Bank Instrument Transactions (BG / SBLC)
A Structured Approach to International Financial Instruments
AFETOP operates exclusively within a structured international financial intermediation framework aligned with the expectations of:
- Regulated financial institutions
- Investment funds
- Corporate treasury departments
- Institutional counterparties
Our mandate is to ensure that any proposed Bank Guarantee (BG) or Standby Letter of Credit (SBLC) transaction meets internationally accepted banking, compliance and risk management standards prior to engagement.
We do not operate under informal, speculative or unstructured execution models.
I. Governance Principles
1. Institutional Transparency
All communications relating to the issuance of a financial instrument must occur strictly:
- Bank officer to bank officer
- Through official and verifiable banking channels
- In accordance with AML, KYC and sanctions regulations
Informal confirmations, third-party attestations or non-banking communications are not recognised within our framework.
2. Regulatory & Compliance Alignment
Transactions must be compatible with:
- International AML regulations
- Beneficial ownership transparency (UBO disclosure)
- Sanctions and PEP screening
- Source of funds validation
- Applicable ICC rules (URDG 758 or ISP98, as appropriate)
Compliance is treated as a structural prerequisite, not an administrative formality.
3. Economic Rationality & Risk Allocation
Instrument structures must reflect:
- Coherent risk-weighted pricing
- Clear capital backing
- Transparent cost components
- Balanced allocation of counterparty risk
Financial engineering must withstand institutional credit committee review.
II. Procedural Framework
Structured Issuance Sequence
The acceptable procedural sequence is as follows:
- Execution of a mutually agreed contract
- Formal introduction between issuing bank officer and beneficiary bank officer
- Transmission of BCL or MT199 (if required)
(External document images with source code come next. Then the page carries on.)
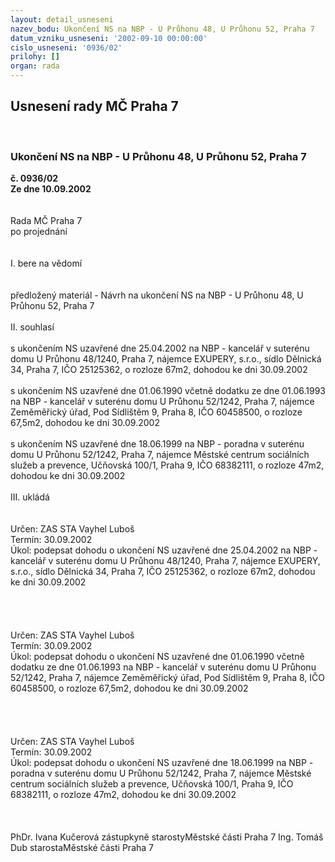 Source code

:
 ```yaml
---
layout: detail_usneseni
nazev_bodu: Ukončení NS na NBP - U Průhonu 48, U Průhonu 52, Praha 7
datum_vzniku_usneseni: '2002-09-10 00:00:00'
cislo_usneseni: '0936/02'
prilohy: []
organ: rada
---
```

<div id="ucUsn_pList" class="usn">
	<span><h2>Usnesení rady MČ Praha 7 </h2>
<br></span><div class="standBody">
<span><h3>Ukončení NS na NBP - U Průhonu 48, U Průhonu 52, Praha 7</h3></span><div class="center">
		<strong>č. 0936/02</strong><br>
	</div>
<div class="center">
		<strong>Ze dne 10.09.2002</strong><br><br>
	</div>
<br>Rada MČ Praha 7<br>po projednání<br><br><br>I.	bere na vědomí<br><br> <br>předložený materiál - Návrh na ukončení NS na NBP - U Průhonu 48, U Průhonu 52, Praha 7<br><br>II.	souhlasí <br><br>s ukončením NS uzavřené dne 25.04.2002 na NBP - kancelář v suterénu domu U Průhonu 48/1240, Praha 7, nájemce EXUPERY, s.r.o., sídlo Dělnická 34, Praha 7, IČO 25125362, o rozloze 67m2, dohodou ke dni 30.09.2002<br><br>s ukončením NS uzavřené dne 01.06.1990 včetně dodatku ze dne 01.06.1993 na NBP - kancelář v suterénu domu U Průhonu 52/1242, Praha 7, nájemce Zeměměřický úřad, Pod Sídlištěm 9, Praha 8, IČO 60458500, o rozloze 67,5m2, dohodou ke dni 30.09.2002<br><br>s ukončením NS uzavřené dne 18.06.1999 na NBP - poradna v suterénu domu U Průhonu 52/1242, Praha 7, nájemce Městské centrum sociálních služeb a prevence, Učňovská 100/1, Praha 9, IČO 68382111, o rozloze 47m2, dohodou ke dni 30.09.2002<br><br>III.	ukládá <br><br> <br>Určen:	ZAS STA Vayhel Luboš<br>Termín: 30.09.2002<br>Úkol:	podepsat dohodu o ukončení NS uzavřené dne 25.04.2002 na NBP - kancelář v suterénu domu U Průhonu 48/1240, Praha 7, nájemce EXUPERY, s.r.o., sídlo Dělnická 34, Praha 7, IČO 25125362, o rozloze 67m2, dohodou ke dni 30.09.2002<br> <br>  <br><br> <br>Určen:	ZAS STA Vayhel Luboš<br>Termín: 30.09.2002<br>Úkol:	podepsat dohodu o ukončení NS uzavřené dne 01.06.1990 včetně dodatku ze dne 01.06.1993 na NBP - kancelář v suterénu domu U Průhonu 52/1242, Praha 7, nájemce Zeměměřický úřad, Pod Sídlištěm 9, Praha 8, IČO 60458500, o rozloze 67,5m2, dohodou ke dni 30.09.2002<br> <br><br><br> <br>Určen:	ZAS STA Vayhel Luboš<br>Termín: 30.09.2002<br>Úkol:	podepsat dohodu o ukončení NS uzavřené dne 18.06.1999 na NBP - poradna v suterénu domu U Průhonu 52/1242, Praha 7, nájemce Městské centrum sociálních služeb a prevence, Učňovská 100/1, Praha 9, IČO 68382111, o rozloze 47m2, dohodou ke dni 30.09.2002<br> <br> <br>	<br>PhDr. Ivana Kučerová zástupkyně starostyMěstské části Praha 7	Ing. Tomáš Dub starostaMěstské části Praha 7<br>	<br><br>
</div>
</div>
- Issuance of MT799 (pre-advice)
- Receiving bank confirmation of readiness
- Issuance of MT760
- Formal bank acknowledgment / BPU
This sequence ensures:
- Interbank validation
- Transaction traceability
- Counterparty protection
- Operational integrity
III. Risk Mitigation Standards
AFETOP does not proceed under structures involving:
- Informal proof of funds transmission
- Unverified fee arrangements
- Non-bank corporate refund undertakings as primary security
- Clauses preventing legitimate bank verification
Risk mitigation must occur at banking level, not solely at contractual level.
IV. Institutional Positioning
AFETOP acts as an international financial intermediary and structuring partner.
We:
- Are not an issuing bank
- Do not guarantee instrument issuance
- Do not engage in speculative structures
All transactions remain subject to:
- Counterparty qualification
- Compliance review
- Banking feasibility
- Institutional approval processes
V. Engagement Philosophy
We prioritise:
- Bankability over speed
- Structural integrity over volume
- Long-term institutional credibility over transactional opportunism
Transactions aligned with this framework may proceed to structured discussion.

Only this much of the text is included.